Exercise: Look through the data below and work out how many lines contain the string "This". Give the number alone.

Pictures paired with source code

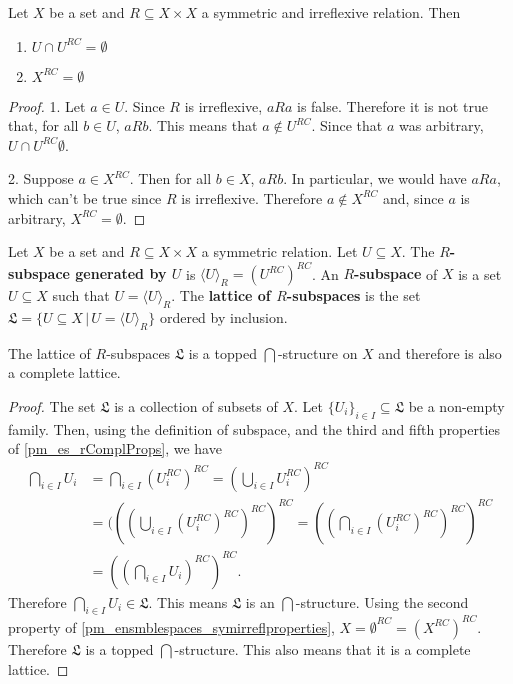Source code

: \begin{prop}\label{pm_ensmblespaces_symirreflproperties}
	Let $X$ be a set and $R \subseteq X \times X$ a symmetric and irreflexive relation. Then
	\begin{enumerate}
		\item $U \cap U^{RC} = \emptyset$
		\item $X^{RC} = \emptyset$
	\end{enumerate}
\end{prop}

\begin{proof}
	1. Let $a \in U$. Since $R$ is irreflexive,  $aRa$ is false. Therefore it is not true that, for all $b \in U$, $aRb$. This means that $a \notin U^{RC}$. Since that $a$ was arbitrary, $U \cap U^{RC} \emptyset$.
	
	2. Suppose $a \in X^{RC}$. Then for all $b \in X$, $aRb$. In particular, we would have $aRa$, which can't be true since $R$ is irreflexive. Therefore $a \notin X^{RC}$ and, since $a$ is arbitrary, $X^{RC} = \emptyset$.
	
	
\end{proof}

\begin{defn}
	Let $X$ be a set and $R \subseteq X \times X$ a symmetric relation. Let $U \subseteq X$. The \textbf{$R$-subspace generated by $U$} is $\langle U \rangle_R = (U^{RC})^{RC}$. An \textbf{$R$-subspace} of $X$ is a set $U \subseteq X$ such that $U = \langle U \rangle_R$. The \textbf{lattice of $R$-subspaces} is the set $\mathfrak{L} = \{ U \subseteq X \, | \, U = \langle U \rangle_R \}$ ordered by inclusion.
\end{defn}

\begin{coro}
	The lattice of $R$-subspaces $\mathfrak{L}$ is a topped $\bigcap$-structure on $X$ and therefore is also a complete lattice.
\end{coro}
\begin{proof}
	The set $\mathfrak{L}$ is a collection of subsets of $X$. Let $\{U_i\}_{i \in I} \subseteq \mathfrak{L}$ be a non-empty family. Then, using the definition of subspace, and the third and fifth properties of \ref{pm_es_rComplProps}, we have
	\begin{align*}
		\bigcap_{i \in I} U_i &= \bigcap_{i \in I} (U_i^{RC})^{RC} = (\bigcup_{i \in I} U_i^{RC})^{RC} \\
		&= (((\bigcup_{i \in I} (U_i^{RC})^{RC})^{RC})^{RC} = ((\bigcap_{i \in I} (U_i^{RC})^{RC})^{RC})^{RC} \\
		&= ((\bigcap_{i \in I} U_i)^{RC})^{RC}.
	\end{align*}
	Therefore $\bigcap_{i \in I} U_i \in \mathfrak{L}$. This means $\mathfrak{L}$ is an $\bigcap$-structure. Using the second property of \ref{pm_ensmblespaces_symirreflproperties}, $X = \emptyset^{RC} = (X^{RC})^{RC}$. Therefore $\mathfrak{L}$ is a topped $\bigcap$-structure. This also means that it is a complete lattice.
\end{proof}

Response box: 2